## What you are asked to do
Would you print the records below without changing anything?

## Records for processing
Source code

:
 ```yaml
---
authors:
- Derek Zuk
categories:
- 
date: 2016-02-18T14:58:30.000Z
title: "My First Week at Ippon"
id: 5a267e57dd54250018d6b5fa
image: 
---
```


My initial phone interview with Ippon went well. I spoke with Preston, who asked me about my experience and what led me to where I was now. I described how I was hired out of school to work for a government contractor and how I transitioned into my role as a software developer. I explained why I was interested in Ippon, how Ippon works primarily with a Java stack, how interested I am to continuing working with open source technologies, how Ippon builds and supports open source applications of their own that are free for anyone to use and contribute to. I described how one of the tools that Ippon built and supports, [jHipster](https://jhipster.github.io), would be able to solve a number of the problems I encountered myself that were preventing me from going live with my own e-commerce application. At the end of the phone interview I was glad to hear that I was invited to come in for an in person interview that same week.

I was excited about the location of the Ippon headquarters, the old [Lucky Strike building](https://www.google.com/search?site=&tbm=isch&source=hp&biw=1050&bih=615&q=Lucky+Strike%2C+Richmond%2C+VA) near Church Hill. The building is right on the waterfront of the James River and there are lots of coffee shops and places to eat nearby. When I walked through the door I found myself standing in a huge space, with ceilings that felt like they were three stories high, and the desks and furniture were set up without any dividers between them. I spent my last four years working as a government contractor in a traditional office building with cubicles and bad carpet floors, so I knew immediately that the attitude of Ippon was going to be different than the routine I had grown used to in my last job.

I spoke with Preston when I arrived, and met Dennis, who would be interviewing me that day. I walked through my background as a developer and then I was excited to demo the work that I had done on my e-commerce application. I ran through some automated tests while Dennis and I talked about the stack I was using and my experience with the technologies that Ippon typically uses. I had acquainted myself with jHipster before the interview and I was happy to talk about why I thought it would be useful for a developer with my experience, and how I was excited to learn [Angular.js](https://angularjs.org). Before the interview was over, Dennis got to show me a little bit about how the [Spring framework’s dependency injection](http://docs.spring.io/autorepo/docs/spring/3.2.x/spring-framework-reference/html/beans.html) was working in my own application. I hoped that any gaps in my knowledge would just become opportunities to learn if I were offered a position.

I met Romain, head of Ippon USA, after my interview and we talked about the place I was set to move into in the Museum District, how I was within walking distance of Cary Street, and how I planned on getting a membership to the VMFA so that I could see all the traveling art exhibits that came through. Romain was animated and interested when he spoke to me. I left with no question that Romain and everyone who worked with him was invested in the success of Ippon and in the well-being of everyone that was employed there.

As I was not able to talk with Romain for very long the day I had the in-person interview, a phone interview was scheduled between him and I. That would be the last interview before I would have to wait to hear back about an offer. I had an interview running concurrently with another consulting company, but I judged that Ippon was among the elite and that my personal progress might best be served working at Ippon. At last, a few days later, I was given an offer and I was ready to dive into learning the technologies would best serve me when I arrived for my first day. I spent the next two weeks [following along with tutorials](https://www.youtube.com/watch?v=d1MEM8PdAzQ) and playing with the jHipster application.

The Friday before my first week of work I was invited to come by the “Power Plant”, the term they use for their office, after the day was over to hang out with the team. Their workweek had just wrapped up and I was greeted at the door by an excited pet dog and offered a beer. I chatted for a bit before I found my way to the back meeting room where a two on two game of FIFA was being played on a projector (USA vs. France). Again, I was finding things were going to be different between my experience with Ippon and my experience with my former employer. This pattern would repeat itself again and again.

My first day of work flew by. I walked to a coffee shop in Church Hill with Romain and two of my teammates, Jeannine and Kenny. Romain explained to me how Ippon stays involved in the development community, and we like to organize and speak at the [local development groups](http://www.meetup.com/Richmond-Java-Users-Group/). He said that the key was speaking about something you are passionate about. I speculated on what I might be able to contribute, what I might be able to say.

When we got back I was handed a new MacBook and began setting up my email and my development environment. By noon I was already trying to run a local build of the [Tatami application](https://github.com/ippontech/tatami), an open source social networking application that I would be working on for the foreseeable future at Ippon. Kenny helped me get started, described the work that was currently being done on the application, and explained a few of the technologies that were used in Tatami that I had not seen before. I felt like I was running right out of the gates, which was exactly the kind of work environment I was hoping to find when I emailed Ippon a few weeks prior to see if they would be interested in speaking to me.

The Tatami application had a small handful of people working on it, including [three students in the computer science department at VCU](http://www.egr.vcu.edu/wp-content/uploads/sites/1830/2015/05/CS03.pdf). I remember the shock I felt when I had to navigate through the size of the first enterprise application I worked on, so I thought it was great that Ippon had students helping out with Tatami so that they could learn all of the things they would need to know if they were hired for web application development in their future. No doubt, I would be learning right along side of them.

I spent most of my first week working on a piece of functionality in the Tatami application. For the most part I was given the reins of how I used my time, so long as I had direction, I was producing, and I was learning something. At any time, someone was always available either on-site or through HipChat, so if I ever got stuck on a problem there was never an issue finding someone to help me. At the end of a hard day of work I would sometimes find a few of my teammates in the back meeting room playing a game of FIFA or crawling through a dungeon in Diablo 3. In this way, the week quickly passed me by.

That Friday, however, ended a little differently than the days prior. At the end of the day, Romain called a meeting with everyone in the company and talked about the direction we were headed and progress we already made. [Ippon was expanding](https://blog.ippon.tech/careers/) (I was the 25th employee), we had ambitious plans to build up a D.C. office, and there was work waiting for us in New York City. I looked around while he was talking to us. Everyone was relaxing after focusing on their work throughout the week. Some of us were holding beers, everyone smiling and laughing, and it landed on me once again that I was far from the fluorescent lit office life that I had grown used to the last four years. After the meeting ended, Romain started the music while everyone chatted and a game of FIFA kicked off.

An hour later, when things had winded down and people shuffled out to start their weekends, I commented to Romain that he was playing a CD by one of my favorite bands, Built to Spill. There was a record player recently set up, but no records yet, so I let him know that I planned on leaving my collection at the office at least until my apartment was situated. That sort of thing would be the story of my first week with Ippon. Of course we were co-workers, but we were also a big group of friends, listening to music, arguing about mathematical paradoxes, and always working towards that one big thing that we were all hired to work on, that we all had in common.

## Solution to this problem
Source code

:
 ```yaml
---
authors:
- Derek Zuk
categories:
- 
date: 2016-02-18T14:58:30.000Z
title: "My First Week at Ippon"
id: 5a267e57dd54250018d6b5fa
image: 
---
```


My initial phone interview with Ippon went well. I spoke with Preston, who asked me about my experience and what led me to where I was now. I described how I was hired out of school to work for a government contractor and how I transitioned into my role as a software developer. I explained why I was interested in Ippon, how Ippon works primarily with a Java stack, how interested I am to continuing working with open source technologies, how Ippon builds and supports open source applications of their own that are free for anyone to use and contribute to. I described how one of the tools that Ippon built and supports, [jHipster](https://jhipster.github.io), would be able to solve a number of the problems I encountered myself that were preventing me from going live with my own e-commerce application. At the end of the phone interview I was glad to hear that I was invited to come in for an in person interview that same week.

I was excited about the location of the Ippon headquarters, the old [Lucky Strike building](https://www.google.com/search?site=&tbm=isch&source=hp&biw=1050&bih=615&q=Lucky+Strike%2C+Richmond%2C+VA) near Church Hill. The building is right on the waterfront of the James River and there are lots of coffee shops and places to eat nearby. When I walked through the door I found myself standing in a huge space, with ceilings that felt like they were three stories high, and the desks and furniture were set up without any dividers between them. I spent my last four years working as a government contractor in a traditional office building with cubicles and bad carpet floors, so I knew immediately that the attitude of Ippon was going to be different than the routine I had grown used to in my last job.

I spoke with Preston when I arrived, and met Dennis, who would be interviewing me that day. I walked through my background as a developer and then I was excited to demo the work that I had done on my e-commerce application. I ran through some automated tests while Dennis and I talked about the stack I was using and my experience with the technologies that Ippon typically uses. I had acquainted myself with jHipster before the interview and I was happy to talk about why I thought it would be useful for a developer with my experience, and how I was excited to learn [Angular.js](https://angularjs.org). Before the interview was over, Dennis got to show me a little bit about how the [Spring framework’s dependency injection](http://docs.spring.io/autorepo/docs/spring/3.2.x/spring-framework-reference/html/beans.html) was working in my own application. I hoped that any gaps in my knowledge would just become opportunities to learn if I were offered a position.

I met Romain, head of Ippon USA, after my interview and we talked about the place I was set to move into in the Museum District, how I was within walking distance of Cary Street, and how I planned on getting a membership to the VMFA so that I could see all the traveling art exhibits that came through. Romain was animated and interested when he spoke to me. I left with no question that Romain and everyone who worked with him was invested in the success of Ippon and in the well-being of everyone that was employed there.

As I was not able to talk with Romain for very long the day I had the in-person interview, a phone interview was scheduled between him and I. That would be the last interview before I would have to wait to hear back about an offer. I had an interview running concurrently with another consulting company, but I judged that Ippon was among the elite and that my personal progress might best be served working at Ippon. At last, a few days later, I was given an offer and I was ready to dive into learning the technologies would best serve me when I arrived for my first day. I spent the next two weeks [following along with tutorials](https://www.youtube.com/watch?v=d1MEM8PdAzQ) and playing with the jHipster application.

The Friday before my first week of work I was invited to come by the “Power Plant”, the term they use for their office, after the day was over to hang out with the team. Their workweek had just wrapped up and I was greeted at the door by an excited pet dog and offered a beer. I chatted for a bit before I found my way to the back meeting room where a two on two game of FIFA was being played on a projector (USA vs. France). Again, I was finding things were going to be different between my experience with Ippon and my experience with my former employer. This pattern would repeat itself again and again.

My first day of work flew by. I walked to a coffee shop in Church Hill with Romain and two of my teammates, Jeannine and Kenny. Romain explained to me how Ippon stays involved in the development community, and we like to organize and speak at the [local development groups](http://www.meetup.com/Richmond-Java-Users-Group/). He said that the key was speaking about something you are passionate about. I speculated on what I might be able to contribute, what I might be able to say.

When we got back I was handed a new MacBook and began setting up my email and my development environment. By noon I was already trying to run a local build of the [Tatami application](https://github.com/ippontech/tatami), an open source social networking application that I would be working on for the foreseeable future at Ippon. Kenny helped me get started, described the work that was currently being done on the application, and explained a few of the technologies that were used in Tatami that I had not seen before. I felt like I was running right out of the gates, which was exactly the kind of work environment I was hoping to find when I emailed Ippon a few weeks prior to see if they would be interested in speaking to me.

The Tatami application had a small handful of people working on it, including [three students in the computer science department at VCU](http://www.egr.vcu.edu/wp-content/uploads/sites/1830/2015/05/CS03.pdf). I remember the shock I felt when I had to navigate through the size of the first enterprise application I worked on, so I thought it was great that Ippon had students helping out with Tatami so that they could learn all of the things they would need to know if they were hired for web application development in their future. No doubt, I would be learning right along side of them.

I spent most of my first week working on a piece of functionality in the Tatami application. For the most part I was given the reins of how I used my time, so long as I had direction, I was producing, and I was learning something. At any time, someone was always available either on-site or through HipChat, so if I ever got stuck on a problem there was never an issue finding someone to help me. At the end of a hard day of work I would sometimes find a few of my teammates in the back meeting room playing a game of FIFA or crawling through a dungeon in Diablo 3. In this way, the week quickly passed me by.

That Friday, however, ended a little differently than the days prior. At the end of the day, Romain called a meeting with everyone in the company and talked about the direction we were headed and progress we already made. [Ippon was expanding](https://blog.ippon.tech/careers/) (I was the 25th employee), we had ambitious plans to build up a D.C. office, and there was work waiting for us in New York City. I looked around while he was talking to us. Everyone was relaxing after focusing on their work throughout the week. Some of us were holding beers, everyone smiling and laughing, and it landed on me once again that I was far from the fluorescent lit office life that I had grown used to the last four years. After the meeting ended, Romain started the music while everyone chatted and a game of FIFA kicked off.

An hour later, when things had winded down and people shuffled out to start their weekends, I commented to Romain that he was playing a CD by one of my favorite bands, Built to Spill. There was a record player recently set up, but no records yet, so I let him know that I planned on leaving my collection at the office at least until my apartment was situated. That sort of thing would be the story of my first week with Ippon. Of course we were co-workers, but we were also a big group of friends, listening to music, arguing about mathematical paradoxes, and always working towards that one big thing that we were all hired to work on, that we all had in common.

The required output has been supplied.